** Data under study follows **

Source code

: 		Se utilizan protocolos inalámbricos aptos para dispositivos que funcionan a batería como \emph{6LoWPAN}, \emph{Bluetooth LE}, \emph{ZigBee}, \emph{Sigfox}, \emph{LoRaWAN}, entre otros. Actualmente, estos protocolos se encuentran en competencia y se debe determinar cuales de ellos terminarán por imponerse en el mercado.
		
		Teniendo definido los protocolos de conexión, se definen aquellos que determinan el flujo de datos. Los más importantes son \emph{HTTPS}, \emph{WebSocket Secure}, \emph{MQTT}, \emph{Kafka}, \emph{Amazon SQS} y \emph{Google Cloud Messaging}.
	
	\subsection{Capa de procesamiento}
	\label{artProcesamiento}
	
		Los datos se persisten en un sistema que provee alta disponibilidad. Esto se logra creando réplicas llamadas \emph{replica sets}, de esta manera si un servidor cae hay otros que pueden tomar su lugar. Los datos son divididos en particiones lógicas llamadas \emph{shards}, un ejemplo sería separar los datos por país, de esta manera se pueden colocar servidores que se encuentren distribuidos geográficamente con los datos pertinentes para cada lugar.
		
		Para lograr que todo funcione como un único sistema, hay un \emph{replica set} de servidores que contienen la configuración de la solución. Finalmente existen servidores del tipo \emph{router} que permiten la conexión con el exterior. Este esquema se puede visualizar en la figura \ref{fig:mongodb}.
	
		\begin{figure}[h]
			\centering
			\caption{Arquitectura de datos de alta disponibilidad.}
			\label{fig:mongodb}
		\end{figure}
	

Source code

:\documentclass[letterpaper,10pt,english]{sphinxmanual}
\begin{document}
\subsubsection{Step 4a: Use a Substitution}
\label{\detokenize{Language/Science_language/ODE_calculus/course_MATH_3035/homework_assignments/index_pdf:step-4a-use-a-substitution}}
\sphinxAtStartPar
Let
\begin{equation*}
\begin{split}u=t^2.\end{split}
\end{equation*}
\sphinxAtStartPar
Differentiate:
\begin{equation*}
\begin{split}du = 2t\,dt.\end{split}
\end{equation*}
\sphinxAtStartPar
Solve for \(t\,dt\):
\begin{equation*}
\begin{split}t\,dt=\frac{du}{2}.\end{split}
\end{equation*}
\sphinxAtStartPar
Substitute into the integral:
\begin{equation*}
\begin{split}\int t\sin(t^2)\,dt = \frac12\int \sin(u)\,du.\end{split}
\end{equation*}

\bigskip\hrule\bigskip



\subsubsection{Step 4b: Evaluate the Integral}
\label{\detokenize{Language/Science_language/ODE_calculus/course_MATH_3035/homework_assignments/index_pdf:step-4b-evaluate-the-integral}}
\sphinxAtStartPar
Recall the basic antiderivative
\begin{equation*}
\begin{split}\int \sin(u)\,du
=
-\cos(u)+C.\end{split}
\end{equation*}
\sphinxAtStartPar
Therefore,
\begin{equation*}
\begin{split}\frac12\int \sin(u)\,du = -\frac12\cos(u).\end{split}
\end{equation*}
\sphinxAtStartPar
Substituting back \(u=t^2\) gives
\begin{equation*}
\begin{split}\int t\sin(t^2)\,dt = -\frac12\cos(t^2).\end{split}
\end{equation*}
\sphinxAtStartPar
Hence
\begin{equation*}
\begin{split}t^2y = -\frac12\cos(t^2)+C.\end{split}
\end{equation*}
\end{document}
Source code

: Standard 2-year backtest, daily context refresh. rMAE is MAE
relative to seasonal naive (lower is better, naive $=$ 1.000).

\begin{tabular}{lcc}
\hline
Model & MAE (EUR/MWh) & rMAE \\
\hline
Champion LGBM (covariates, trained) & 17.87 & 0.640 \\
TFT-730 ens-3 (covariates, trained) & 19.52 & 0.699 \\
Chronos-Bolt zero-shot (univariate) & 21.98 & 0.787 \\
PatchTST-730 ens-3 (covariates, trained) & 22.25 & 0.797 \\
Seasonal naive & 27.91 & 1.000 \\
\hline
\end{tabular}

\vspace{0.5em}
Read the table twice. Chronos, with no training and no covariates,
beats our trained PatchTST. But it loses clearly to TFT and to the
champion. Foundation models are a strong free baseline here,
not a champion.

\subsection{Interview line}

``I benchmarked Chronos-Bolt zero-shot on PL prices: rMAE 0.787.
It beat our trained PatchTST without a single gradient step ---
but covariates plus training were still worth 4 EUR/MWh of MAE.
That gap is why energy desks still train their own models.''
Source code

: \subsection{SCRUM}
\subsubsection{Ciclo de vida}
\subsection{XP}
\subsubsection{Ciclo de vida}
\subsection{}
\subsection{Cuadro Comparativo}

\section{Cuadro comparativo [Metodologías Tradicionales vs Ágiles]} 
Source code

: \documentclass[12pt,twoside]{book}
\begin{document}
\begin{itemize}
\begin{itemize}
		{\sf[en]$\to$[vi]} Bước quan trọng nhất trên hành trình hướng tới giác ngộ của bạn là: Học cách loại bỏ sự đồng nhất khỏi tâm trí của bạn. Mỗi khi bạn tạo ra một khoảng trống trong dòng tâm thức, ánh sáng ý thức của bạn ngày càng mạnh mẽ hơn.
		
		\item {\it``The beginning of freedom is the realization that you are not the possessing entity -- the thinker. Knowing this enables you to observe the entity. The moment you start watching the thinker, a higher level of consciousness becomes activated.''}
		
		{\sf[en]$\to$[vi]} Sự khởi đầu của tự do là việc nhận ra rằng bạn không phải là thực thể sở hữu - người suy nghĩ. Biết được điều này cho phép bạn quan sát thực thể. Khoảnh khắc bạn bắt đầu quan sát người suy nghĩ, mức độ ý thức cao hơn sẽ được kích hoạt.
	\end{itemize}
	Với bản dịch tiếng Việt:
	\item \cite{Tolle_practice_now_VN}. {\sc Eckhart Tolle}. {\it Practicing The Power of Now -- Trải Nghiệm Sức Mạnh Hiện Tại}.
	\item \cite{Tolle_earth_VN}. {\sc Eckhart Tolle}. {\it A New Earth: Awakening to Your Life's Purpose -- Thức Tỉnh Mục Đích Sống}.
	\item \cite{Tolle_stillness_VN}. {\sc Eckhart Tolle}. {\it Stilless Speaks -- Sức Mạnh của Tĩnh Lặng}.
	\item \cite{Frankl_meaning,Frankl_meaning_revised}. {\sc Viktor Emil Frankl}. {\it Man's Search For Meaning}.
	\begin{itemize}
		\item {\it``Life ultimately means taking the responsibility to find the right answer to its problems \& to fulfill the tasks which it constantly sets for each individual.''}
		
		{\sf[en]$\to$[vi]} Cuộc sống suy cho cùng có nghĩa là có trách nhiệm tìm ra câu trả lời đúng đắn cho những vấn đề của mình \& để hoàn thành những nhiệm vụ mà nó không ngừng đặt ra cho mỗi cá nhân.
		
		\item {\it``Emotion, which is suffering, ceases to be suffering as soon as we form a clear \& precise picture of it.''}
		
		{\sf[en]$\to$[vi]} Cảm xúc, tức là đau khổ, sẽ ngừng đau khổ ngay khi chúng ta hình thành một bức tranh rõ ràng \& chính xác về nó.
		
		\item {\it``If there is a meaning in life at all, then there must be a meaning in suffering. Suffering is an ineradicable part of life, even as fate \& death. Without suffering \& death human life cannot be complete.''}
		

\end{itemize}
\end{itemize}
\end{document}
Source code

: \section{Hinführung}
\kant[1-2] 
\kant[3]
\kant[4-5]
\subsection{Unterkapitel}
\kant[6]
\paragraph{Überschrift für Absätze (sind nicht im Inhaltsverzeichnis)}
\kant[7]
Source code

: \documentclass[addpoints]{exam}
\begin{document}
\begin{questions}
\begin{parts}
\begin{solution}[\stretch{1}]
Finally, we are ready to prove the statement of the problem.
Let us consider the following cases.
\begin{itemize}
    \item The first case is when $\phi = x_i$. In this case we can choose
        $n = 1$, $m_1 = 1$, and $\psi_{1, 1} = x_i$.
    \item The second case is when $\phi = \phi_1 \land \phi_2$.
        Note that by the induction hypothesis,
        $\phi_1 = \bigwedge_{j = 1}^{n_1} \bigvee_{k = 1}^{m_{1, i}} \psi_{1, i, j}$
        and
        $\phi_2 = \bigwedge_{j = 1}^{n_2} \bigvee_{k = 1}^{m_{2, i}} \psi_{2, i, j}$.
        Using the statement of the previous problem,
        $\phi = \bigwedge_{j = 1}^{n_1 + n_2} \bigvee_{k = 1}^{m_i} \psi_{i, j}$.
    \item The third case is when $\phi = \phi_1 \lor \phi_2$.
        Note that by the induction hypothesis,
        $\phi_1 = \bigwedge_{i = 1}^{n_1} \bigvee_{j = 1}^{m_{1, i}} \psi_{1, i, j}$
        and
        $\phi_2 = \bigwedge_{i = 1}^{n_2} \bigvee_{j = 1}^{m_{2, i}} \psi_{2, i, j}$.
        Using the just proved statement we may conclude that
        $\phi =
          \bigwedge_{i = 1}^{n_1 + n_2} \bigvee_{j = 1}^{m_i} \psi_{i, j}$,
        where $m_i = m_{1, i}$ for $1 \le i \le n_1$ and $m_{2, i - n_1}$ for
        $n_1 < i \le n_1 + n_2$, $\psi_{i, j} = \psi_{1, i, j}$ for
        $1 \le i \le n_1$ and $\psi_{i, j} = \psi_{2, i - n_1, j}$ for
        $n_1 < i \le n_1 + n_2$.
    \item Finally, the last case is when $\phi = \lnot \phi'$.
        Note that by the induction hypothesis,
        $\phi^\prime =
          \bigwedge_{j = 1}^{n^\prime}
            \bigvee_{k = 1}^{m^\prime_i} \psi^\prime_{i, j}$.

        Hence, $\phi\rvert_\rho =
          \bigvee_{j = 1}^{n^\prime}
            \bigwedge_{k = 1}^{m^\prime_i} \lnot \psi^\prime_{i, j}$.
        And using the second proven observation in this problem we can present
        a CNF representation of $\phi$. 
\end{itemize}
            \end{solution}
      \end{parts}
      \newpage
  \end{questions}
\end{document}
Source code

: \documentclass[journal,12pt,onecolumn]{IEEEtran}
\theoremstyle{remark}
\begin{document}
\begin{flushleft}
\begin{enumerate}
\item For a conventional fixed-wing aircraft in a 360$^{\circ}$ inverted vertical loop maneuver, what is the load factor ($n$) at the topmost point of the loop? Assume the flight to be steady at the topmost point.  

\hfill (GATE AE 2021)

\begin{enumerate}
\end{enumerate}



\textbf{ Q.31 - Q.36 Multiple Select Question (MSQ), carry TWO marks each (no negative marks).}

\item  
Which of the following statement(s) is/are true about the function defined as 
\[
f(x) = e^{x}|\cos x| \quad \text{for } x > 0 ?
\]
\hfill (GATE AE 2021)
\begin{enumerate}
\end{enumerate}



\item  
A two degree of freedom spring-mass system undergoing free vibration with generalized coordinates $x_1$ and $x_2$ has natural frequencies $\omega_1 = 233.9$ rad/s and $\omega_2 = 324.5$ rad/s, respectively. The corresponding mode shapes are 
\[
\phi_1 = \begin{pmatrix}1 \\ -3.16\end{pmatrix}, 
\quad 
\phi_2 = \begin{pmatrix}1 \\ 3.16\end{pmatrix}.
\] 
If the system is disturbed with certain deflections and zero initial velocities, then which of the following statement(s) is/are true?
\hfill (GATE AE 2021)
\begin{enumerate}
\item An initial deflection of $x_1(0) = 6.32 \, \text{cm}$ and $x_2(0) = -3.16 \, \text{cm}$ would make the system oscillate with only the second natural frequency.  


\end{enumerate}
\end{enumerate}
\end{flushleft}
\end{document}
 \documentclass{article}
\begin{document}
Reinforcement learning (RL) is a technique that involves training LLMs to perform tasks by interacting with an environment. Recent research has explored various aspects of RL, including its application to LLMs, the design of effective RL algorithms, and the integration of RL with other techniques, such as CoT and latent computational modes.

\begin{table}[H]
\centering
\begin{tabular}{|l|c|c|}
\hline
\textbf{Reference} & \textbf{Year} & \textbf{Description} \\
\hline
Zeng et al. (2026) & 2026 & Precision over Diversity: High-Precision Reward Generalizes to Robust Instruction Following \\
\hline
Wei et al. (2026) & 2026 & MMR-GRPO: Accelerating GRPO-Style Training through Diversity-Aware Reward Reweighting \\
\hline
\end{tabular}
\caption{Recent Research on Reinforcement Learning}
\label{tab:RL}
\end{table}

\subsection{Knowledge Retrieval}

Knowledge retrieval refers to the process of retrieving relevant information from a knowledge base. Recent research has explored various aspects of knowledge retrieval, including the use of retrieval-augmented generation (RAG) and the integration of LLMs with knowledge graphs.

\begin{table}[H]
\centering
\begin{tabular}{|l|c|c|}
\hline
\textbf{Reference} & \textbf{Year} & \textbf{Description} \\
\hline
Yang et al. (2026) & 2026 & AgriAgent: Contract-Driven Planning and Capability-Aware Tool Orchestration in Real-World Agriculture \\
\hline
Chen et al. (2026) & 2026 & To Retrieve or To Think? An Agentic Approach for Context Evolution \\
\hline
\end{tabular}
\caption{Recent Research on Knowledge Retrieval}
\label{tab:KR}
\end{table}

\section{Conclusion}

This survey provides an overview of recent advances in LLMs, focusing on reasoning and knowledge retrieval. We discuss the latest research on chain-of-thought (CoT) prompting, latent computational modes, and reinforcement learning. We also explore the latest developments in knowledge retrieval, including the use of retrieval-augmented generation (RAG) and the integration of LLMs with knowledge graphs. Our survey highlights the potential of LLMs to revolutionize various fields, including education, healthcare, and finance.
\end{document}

** End of Data under study **

Assignment » Your reply should be the number of lines in the entries that contain "split", nothing more.

Exercise solution » 9